Protest gegen "Angelas Fiskalpakt" vor dem irischen Parlament.

Protest gegen "Angelas Fiskalpakt" vor dem irischen Parlament.

(Foto: AP)

Mit einer Mischung aus Gelassenheit und Nervosität schauen die europäischen Regierungen auf das Fiskalpakt-Referendum in Irland. In den Wahlkampf hat sich sogar der deutsche Botschafter in Dublin eingemischt. Unabhängig vom Ausgang steht der Sieger des Volksentscheids bereits fest.

In Irland läuft an diesem Donnerstag ein Referendum über den europäischen Fiskalpakt. Die 3,1 Millionen Wähler in Irland sind die einzigen in Europa, die selbst über das Abkommen abstimmen dürfen, das für mehr Haushaltsdisziplin in Europa sorgen soll. In allen anderen der insgesamt 25 Länder, die den Fiskalpakt ratifizieren wollen, entscheiden die Parlamente.

So heftig war ein Referendum in Irland schon lange nicht mehr umkämpft.

So heftig war ein Referendum in Irland schon lange nicht mehr umkämpft.

(Foto: REUTERS)

Die europäischen Regierungen schauen mit einer gewissen Nervosität auf das irische Referendum. Schließlich haben die Iren bereits zweimal, 2001 und 2008, in Referenden einen EU-Vertrag zunächst abgelehnt, um dann später in einem zweiten Anlauf doch zuzustimmen. Der irische Ministerpräsident Enda Kenny hat bereits erklärt, es werde dieses Mal keine zweite Abstimmung geben.

Zwar könnte der Fiskalpakt ohne Irland in Kraft treten. Denn dazu müssen ihn nur 12 der 17 Euroländer ratifizieren. Doch angesichts der Sorgen um Griechenland und Spanien wäre ein Nein aus Irland zweifellos ein höchst negatives Signal. Für die Bundesregierung wäre es zudem eine Schwächung ihres europäischen Sparkurses.

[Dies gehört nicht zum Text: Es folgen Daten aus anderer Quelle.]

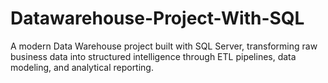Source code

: # Datawarehouse-Project-With-SQL
A modern Data Warehouse project built with SQL Server, transforming raw business data into structured intelligence through ETL pipelines, data modeling, and analytical reporting.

Deutscher Botschafter droht

Und so hat sich auch der deutsche Botschafter in Dublin, Eckhard Lübkemeier, in den Wahlkampf eingemischt. Die Zustimmung zum Fiskalpakt sei ein "essentielles Quid pro quo für den ESM". Mit anderen Worten: Wenn Irland nicht zustimmt, gibt es bei künftigen Notlagen kein Geld aus dem künftigen Europäischen Stabilitätsmechanismus.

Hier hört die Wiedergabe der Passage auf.